I'd love to jump on upgrading from my vintage Xbox XBMC, but I'd hate to drop a few hundred on an upgrade only to find out that it plays 99% of videos out there, but chokes on all high bit rate 1080p MKVs with lots of action, or something like that.
There are a ton of those set top box devices from WD and other companies that advertise to 1080P with a small fanless device.
The problem with this notion is that those devices usually can only decode a limited set of video codecs at 1080P, using a companion chip or coprocessor. Many of those OMAP devices don't even have the power to play an AVI and upscale it to 1080P if they have to do it with the CPU. Most of them will hw decode most MPEG streams, but they won't even handle all of those.
Its not really the Arm doing the heavy lifting here. Its the coprocessors. Beagle board is based on the TI OMAP 3530 chipset that has hardware acceleration for a large number of video codecs and definately supports at least 720p HD video output.
Have there been improvements since this post? I just headed over to the XBMC forums and looked for relevant posts, and came across this post claiming they had some dropped frames with the Zotac IONITX-C-U and the Zotac IONITX-D-E: http://www.xbmc.org/forum/showpost.php?p=411435&postcount=5 [xbmc.org]

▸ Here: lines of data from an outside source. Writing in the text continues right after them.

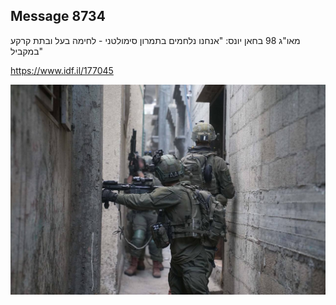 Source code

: ## Message 8734

מאו"ג 98 בחאן יונס:
"אנחנו נלחמים בתמרון סימולטני - לחימה בעל ובתת קרקע במקביל"

https://www.idf.il/177045

![Photo](./8734/8734_photo.jpg)
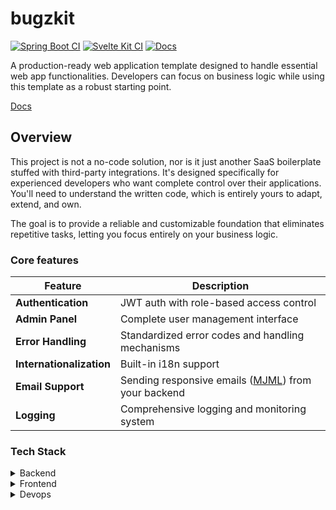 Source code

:# bugzkit

[![Spring Boot CI](https://github.com/while1618/bugzkit/actions/workflows/spring-boot.yml/badge.svg?branch=master)](https://github.com/while1618/bugzkit/actions/workflows/spring-boot.yml)
[![Svelte Kit CI](https://github.com/while1618/bugzkit/actions/workflows/svelte-kit.yml/badge.svg)](https://github.com/while1618/bugzkit/actions/workflows/svelte-kit.yml)
[![Docs](https://github.com/while1618/bugzkit/actions/workflows/docs.yml/badge.svg)](https://github.com/while1618/bugzkit/actions/workflows/docs.yml)

A production-ready web application template designed to handle essential web app functionalities.
Developers can focus on business logic while using this template as a robust starting point.

[Docs](https://bugzkit.pages.dev/)

## Overview

This project is not a no-code solution, nor is it just another SaaS boilerplate stuffed with third-party integrations.
It's designed specifically for experienced developers who want complete control over their applications.
You'll need to understand the written code, which is entirely yours to adapt, extend, and own.

The goal is to provide a reliable and customizable foundation that eliminates repetitive tasks, letting you focus entirely on your business logic.

### Core features

| Feature                  | Description                                                                          |
| ------------------------ | ------------------------------------------------------------------------------------ |
| **Authentication**       | JWT auth with role-based access control                                              |
| **Admin Panel**          | Complete user management interface                                                   |
| **Error Handling**       | Standardized error codes and handling mechanisms                                     |
| **Internationalization** | Built-in i18n support                                                                |
| **Email Support**        | Sending responsive emails ([MJML](https://github.com/mjmlio/mjml)) from your backend |
| **Logging**              | Comprehensive logging and monitoring system                                          |

### Tech Stack

<details>
  <summary>Backend</summary>

- [Java 21](https://openjdk.org/projects/jdk/21/)
- [SpringBoot](https://spring.io/projects/spring-boot)
- [Postgres](https://www.postgresql.org/)
- [Redis](https://redis.io/)

</details>

<details>
  <summary>Frontend</summary>

- [SvelteKit](https://kit.svelte.dev/)
- [TypeScript](https://www.typescriptlang.org/)
- [TailwindCSS](https://tailwindcss.com/)
- [shadcn-svelte](https://github.com/huntabyte/shadcn-svelte)
- [paraglidejs](https://inlang.com/m/gerre34r/library-inlang-paraglideJs)
- [Zod](https://zod.dev/)
- [Superforms](https://superforms.rocks/)
- [Formsnap](https://formsnap.dev/docs)

</details>

<details>
  <summary>Devops</summary>

- [GitHub Actions](https://github.com/features/actions)
- [Docker](https://www.docker.com/)

</details>
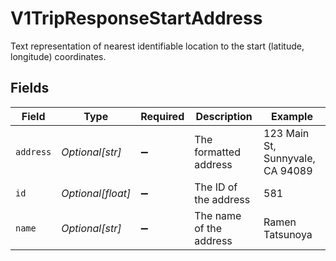 # V1TripResponseStartAddress

Text representation of nearest identifiable location to the start (latitude, longitude) coordinates.


## Fields

| Field                            | Type                             | Required                         | Description                      | Example                          |
| -------------------------------- | -------------------------------- | -------------------------------- | -------------------------------- | -------------------------------- |
| `address`                        | *Optional[str]*                  | :heavy_minus_sign:               | The formatted address            | 123 Main St, Sunnyvale, CA 94089 |
| `id`                             | *Optional[float]*                | :heavy_minus_sign:               | The ID of the address            | 581                              |
| `name`                           | *Optional[str]*                  | :heavy_minus_sign:               | The name of the address          | Ramen Tatsunoya                  | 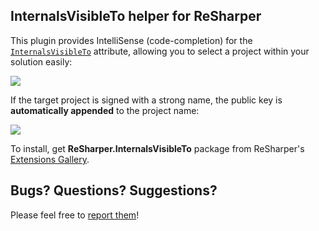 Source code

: ## InternalsVisibleTo helper for ReSharper ##

This plugin provides IntelliSense (code-completion) for the [`InternalsVisibleTo`](http://msdn.microsoft.com/en-us/library/system.runtime.compilerservices.internalsvisibletoattribute.aspx) attribute, allowing you to select a project within your solution easily:

![](http://i.imgur.com/xoy9Tu7.png)

If the target project is signed with a strong name, the public key is **automatically appended** to the project name:

![](http://i.imgur.com/cjDEZEZ.png)

To install, get **ReSharper.InternalsVisibleTo** package from ReSharper's [Extensions Gallery](http://resharper-plugins.jetbrains.com/).

## Bugs? Questions? Suggestions?

Please feel free to [report them](../../issues)!
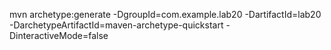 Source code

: mvn archetype:generate -DgroupId=com.example.lab20 -DartifactId=lab20 -DarchetypeArtifactId=maven-archetype-quickstart -DinteractiveMode=false
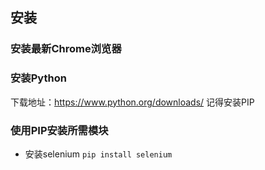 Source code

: ## 安装

### 安装最新Chrome浏览器

### 安装Python
下载地址：https://www.python.org/downloads/
记得安装PIP

### 使用PIP安装所需模块

* 安装selenium
`pip install selenium`
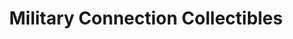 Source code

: ---
title: "Military Connection Collectibles"
url: /south-milwaukee/military-connection-collectibles/
shop: Sammler
--- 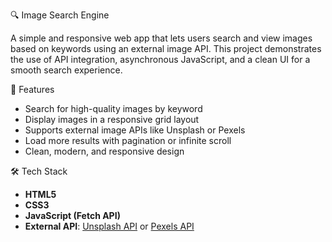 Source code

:  🔍 Image Search Engine

A simple and responsive web app that lets users search and view images based on keywords using an external image API. This project demonstrates the use of API integration, asynchronous JavaScript, and a clean UI for a smooth search experience.

 🚀 Features

- Search for high-quality images by keyword  
- Display images in a responsive grid layout  
- Supports external image APIs like Unsplash or Pexels  
- Load more results with pagination or infinite scroll  
- Clean, modern, and responsive design

🛠️ Tech Stack

- **HTML5**  
- **CSS3**  
- **JavaScript (Fetch API)**  
- **External API**: [Unsplash API](https://unsplash.com/developers) or [Pexels API](https://www.pexels.com/api/)


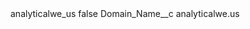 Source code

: <?xml version="1.0" encoding="UTF-8"?>
<CustomMetadata xmlns="http://soap.sforce.com/2006/04/metadata" xmlns:xsi="http://www.w3.org/2001/XMLSchema-instance" xmlns:xsd="http://www.w3.org/2001/XMLSchema">
    <label>analyticalwe_us</label>
    <protected>false</protected>
    <values>
        <field>Domain_Name__c</field>
        <value xsi:type="xsd:string">analyticalwe.us</value>
    </values>
</CustomMetadata>
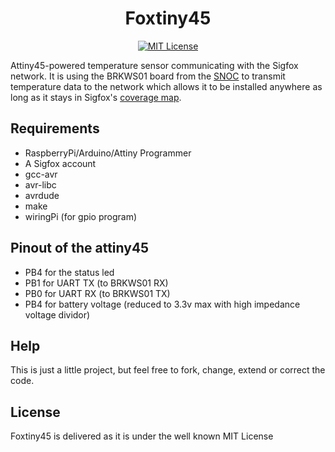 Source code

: <h1 align="center">Foxtiny45</h1>

<p align="center">
      <a href="https://scott-hamilton.mit-license.org/"><img alt="MIT License" src="https://img.shields.io/badge/License-MIT-525252.svg?labelColor=292929&logo=creative%20commons&style=for-the-badge" /></a>
</p>

Attiny45-powered temperature sensor communicating with the Sigfox network. It is using the BRKWS01 board from the [SNOC](https://snoc.fr/) to transmit temperature data to the network which allows it to be installed anywhere as long as it stays in Sigfox's [coverage map](https://www.sigfox.com/coverage/).

## Requirements
 - RaspberryPi/Arduino/Attiny Programmer
 - A Sigfox account
 - gcc-avr
 - avr-libc
 - avrdude
 - make
 - wiringPi (for gpio program)

## Pinout of the attiny45
 - PB4 for the status led
 - PB1 for UART TX (to BRKWS01 RX)
 - PB0 for UART RX (to BRKWS01 TX)
 - PB4 for battery voltage (reduced to 3.3v max with high impedance voltage dividor)

## Help
This is just a little project, but feel free to fork, change, extend or correct the code.

## License
Foxtiny45 is delivered as it is under the well known MIT License
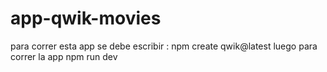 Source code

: # app-qwik-movies
para correr esta app 
se debe escribir : npm create qwik@latest
luego para correr la app 
npm run dev
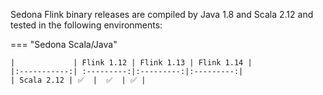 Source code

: Sedona Flink binary releases are compiled by Java 1.8 and Scala 2.12 and tested in the following environments:

=== "Sedona Scala/Java"

	|             | Flink 1.12 | Flink 1.13 | Flink 1.14 |
	|:-----------:| :---------:|:---------:|:---------:|
	| Scala 2.12 | ✅  |  ✅  | ✅ | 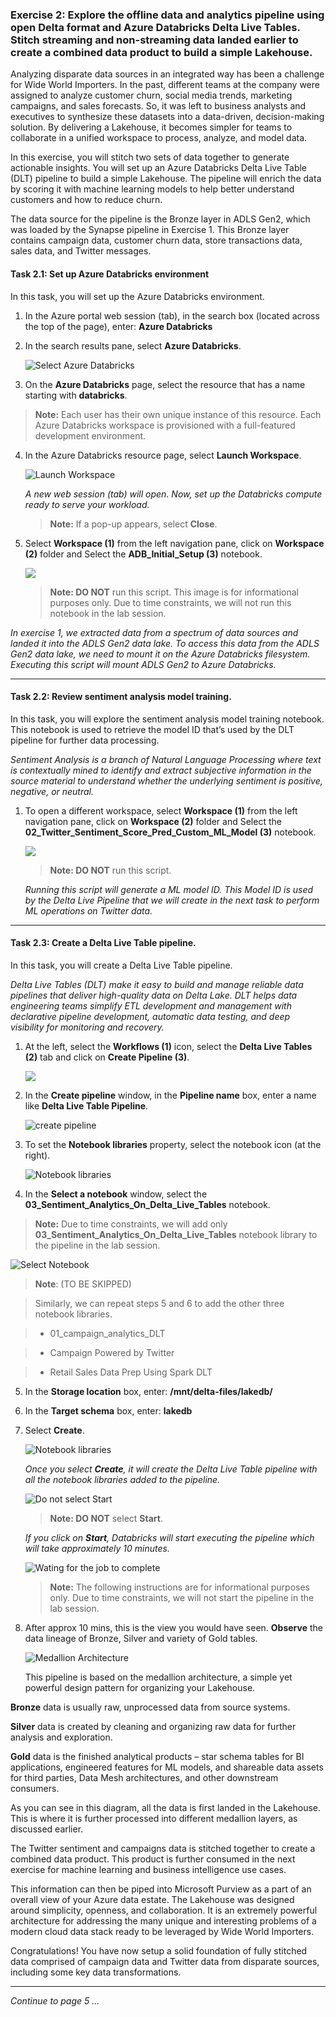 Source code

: ### Exercise 2: Explore the offline data and analytics pipeline using open Delta format and Azure Databricks Delta Live Tables. Stitch streaming and non-streaming data landed earlier to create a combined data product to build a simple Lakehouse. <a name="delta-live-table-pipeline"></a>

Analyzing disparate data sources in an integrated way has been a challenge for Wide World Importers. In the past, different teams at the company were assigned to analyze customer churn, social media trends, marketing campaigns, and sales forecasts. So, it was left to business analysts and executives to synthesize these datasets into a data-driven, decision-making solution. By delivering a Lakehouse, it becomes simpler for teams to collaborate in a unified workspace to process, analyze, and model data.

In this exercise, you will stitch two sets of data together to generate actionable insights. You will set up an Azure Databricks Delta Live Table (DLT) pipeline to build a simple Lakehouse. The pipeline will enrich the data by scoring it with machine learning models to help better understand customers and how to reduce churn.

The data source for the pipeline is the Bronze layer in ADLS Gen2, which was loaded by the Synapse pipeline in Exercise 1. This Bronze layer contains campaign data, customer churn data, store transactions data, sales data, and Twitter messages.

#### Task 2.1: Set up Azure Databricks environment <a name="adb-env"></a>

In this task, you will set up the Azure Databricks environment.

1.	In the Azure portal web session (tab), in the search box (located across the top of the page), enter: **Azure Databricks**

2.	In the search results pane, select **Azure Databricks**.

    ![Select Azure Databricks](https://github.com/CloudLabsAI-Azure/Ignite-lab/blob/main/media/image2102.png?raw=true)

3.	On the **Azure Databricks** page, select the resource that has a name starting with **databricks**.

   >**Note:** Each user has their own unique instance of this resource. Each Azure Databricks workspace is provisioned with a full-featured development environment.

4.	In the Azure Databricks resource page, select **Launch Workspace**.

    ![Launch Workspace](https://github.com/CloudLabsAI-Azure/Ignite-lab/blob/main/media/image2104.png?raw=true)

    *A new web session (tab) will open. Now, set up the Databricks compute ready to serve your workload.*

    >**Note:** If a pop-up appears, select **Close**.

5. Select **Workspace (1)** from the left navigation pane, click on **Workspace (2)** folder and Select the **ADB_Initial_Setup (3)** notebook.
   
    ![](../media/04/E2-T2.1-S5.png)
   
    > **Note: DO NOT** run this script. 
    > This image is for informational purposes only. 
    > Due to time constraints, we will not run this notebook in the lab session.


*In exercise 1, we extracted data from a spectrum of data sources and landed it into the ADLS Gen2 data lake. To access this data from the ADLS Gen2 data lake, we need to mount it on the Azure Databricks filesystem. Executing this script will mount ADLS Gen2 to Azure Databricks.*

---

#### Task 2.2: Review sentiment analysis model training. <a name="sentiment-model"></a>

In this task, you will explore the sentiment analysis model training notebook. This notebook is used to retrieve the model ID that’s used by the DLT pipeline for further data processing.

*Sentiment Analysis is a branch of Natural Language Processing where text is contextually mined to identify and extract subjective information in the source material to understand whether the underlying sentiment is positive, negative, or neutral.*

1. To open a different workspace, select **Workspace (1)** from the left navigation pane, click on **Workspace (2)** folder and Select the **02_Twitter_Sentiment_Score_Pred_Custom_ML_Model (3)** notebook.

    ![](../media/04/E2-T2.2-S1.png)

    > **Note: DO NOT** run this script.

    *Running this script will generate a ML model ID. This Model ID is used by the Delta Live Pipeline that we will create in the next task to perform ML operations on Twitter data.* 

---


#### Task 2.3: Create a Delta Live Table pipeline. <a name="dlt-pipeline"></a>

In this task, you will create a Delta Live Table pipeline.

*Delta Live Tables (DLT) make it easy to build and manage reliable data pipelines that deliver high-quality data on Delta Lake. DLT helps data engineering teams simplify ETL development and management with declarative pipeline development, automatic data testing, and deep visibility for monitoring and recovery.*

1.	At the left, select the **Workflows (1)** icon, select the **Delta Live Tables (2)** tab and click on **Create Pipeline (3)**.

    ![](../media/04/E2-T2.3-S1.png)

2.	In the **Create pipeline** window, in the **Pipeline name** box, enter a name like **Delta Live Table Pipeline**.

    ![create pipeline](https://github.com/CloudLabsAI-Azure/Ignite-lab/blob/main/media/deltalivepipelines.png?raw=true)

3.	To set the **Notebook libraries** property, select the notebook icon (at the right).

     ![Notebook libraries](../media/04/E2-T2.3-S5.png)

4.	In the **Select a notebook** window, select the **03_Sentiment_Analytics_On_Delta_Live_Tables** notebook.

   > **Note:** Due to time constraints, we will add only **03_Sentiment_Analytics_On_Delta_Live_Tables** notebook library to the pipeline in the lab session.


   ![Select Notebook](https://github.com/CloudLabsAI-Azure/Ignite-lab/blob/main/media/imageSelectNotebook.png?raw=true)
   
 
   > **Note**: (TO BE SKIPPED)
   
   > Similarly, we can repeat steps 5 and 6 to add the other three notebook libraries. 
   
   > * 01_campaign_analytics_DLT
   
  > * Campaign Powered by Twitter
  
  > * Retail Sales Data Prep Using Spark DLT
   
5.	In the **Storage location** box, enter: **/mnt/delta-files/lakedb/**

6.	In the **Target schema** box, enter: **lakedb**

7. Select **Create**.

    ![Notebook libraries](../media/04/E2-T2.3-S9.png)

   *Once you select **Create**, it will create the Delta Live Table pipeline with all the notebook libraries added to the pipeline.*
 
   ![Do not select Start](https://github.com/CloudLabsAI-Azure/Ignite-lab/blob/main/media/img239.png?raw=true)

   > **Note: DO NOT** select **Start**.

   *If you click on **Start**, Databricks will start executing the pipeline which will take approximately 10 minutes.*
 
   ![Wating for the job to complete](https://github.com/CloudLabsAI-Azure/Ignite-lab/blob/main/media/image2317.png?raw=true)

   > **Note:** The following instructions are for informational purposes only. Due to time constraints, we will not start the pipeline in the lab session.

8. After approx 10 mins, this is the view you would have seen. **Observe** the data lineage of Bronze, Silver and variety of Gold tables.

    ![Medallion Architecture](https://github.com/CloudLabsAI-Azure/Ignite-lab/blob/main/media/image2318.png?raw=true)

    This pipeline is based on the medallion architecture, a simple yet powerful design pattern for organizing your Lakehouse.

**Bronze** data is usually raw, unprocessed data from source systems.

**Silver** data is created by cleaning and organizing raw data for further analysis and exploration.

**Gold** data is the finished analytical products – star schema tables for BI applications, engineered features for ML models, and shareable data assets for third parties, Data Mesh architectures, and other downstream consumers.

As you can see in this diagram, all the data is first landed in the Lakehouse. This is where it is further processed into different medallion layers, as discussed earlier.

The Twitter sentiment and campaigns data is stitched together to create a combined data product. This product is further consumed in the next exercise for machine learning and business intelligence use cases.

This information can then be piped into Microsoft Purview as a part of an overall view of your Azure data estate. The Lakehouse was designed around simplicity, openness, and collaboration. It is an extremely powerful architecture for addressing the many unique and interesting problems of a modern cloud data stack ready to be leveraged by Wide World Importers.

Congratulations! You have now setup a solid foundation of fully stitched data comprised of campaign data and Twitter data from disparate sources, including some key data transformations.

----
*Continue to page 5 ...*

Oops, actually I just re-read my link, and realized that what he's saying is that the D-E didn't drop frames but the C-U did. Both the D-E and the A that you have use dual core Atom 330's. In fact, I can't seem to figure out what the difference is being the A and the D-E from Zotac's horrible website.
Maybe I'll look into getting one of the Atom 330 ones like you have for myself.
Have you tried many of the alternative fancier skins with transparency and title lookup/cover preview? Do those run smoothly on
The A model takes DC input and ships with a 90W power brick. The other Atom 330 model takes standard ATX power input.
I have watched plenty of trouble-free 1080p on my IonITX-A board running Ubuntu (no XBMC, just smplayer with the vdpau patches) all while seeding multiple torrents from the same internal hard drive.
I am planning to build an ION system with Tiny Core Linux on flash based media for storage (SATA to SDHC or CF connector). Have you tried compiling anything on it? I worry that the performance may be unbearable since flash can't really handle writing of small files well.
Plus you can get an Acer Aspire box for $200 which comes with a 160GB HDD and uses x86 so it can do other stuff (XBMC runs on top of Linux so you can install a full distro and run servers etc). The HDD is useful for recording to or using a local video storage, and the nVidia ION GPU does 1080p without problems as well as running many games.
While ARM is very low power and this is a clever solution, when it comes to the bottom end of the market it will have to be spectacular to compete with generic x86 nettop
I just threw an NVIDIA 8400 GS 512MB PCI card into my ancient PIII 600mHz, and since I'm running Linux (Ubuntu 9.04 although I've seriously tweaked the install) XBMC just uses VDPAU to offload all the rendering to the video card. And yes, it can do 1080p x264 video just fine, which amuses me to no end since the majority of the parts in that computer are from 1999!
If you don't have a spare old computer around, or you want to buy a complete solution, basically any of the "Ion-based" nettops should be cheap, tiny and get the job done. There's tons out there, and you can even get one from System76 that already has Ubuntu installed ( http://system76.com/product_info.php?cPath=27&products_id=95 [system76.com] ) at which point you only need to add the XBMC PPA to the repository list, click install and apply, and voila, a tiny cheap machine capable of 1080p video. For some anecdotal evidence on how easily these setups can run you can hunt around the XBMC forums a bit. Basically the key is just to get any kind of machine with a GeForce 8-or-later card in it, and the newer ones have even more features as far as using VDPAU is concerned.
Personally, I think this isn't a very attractive option at all. The Beagleboard is.roughly $150?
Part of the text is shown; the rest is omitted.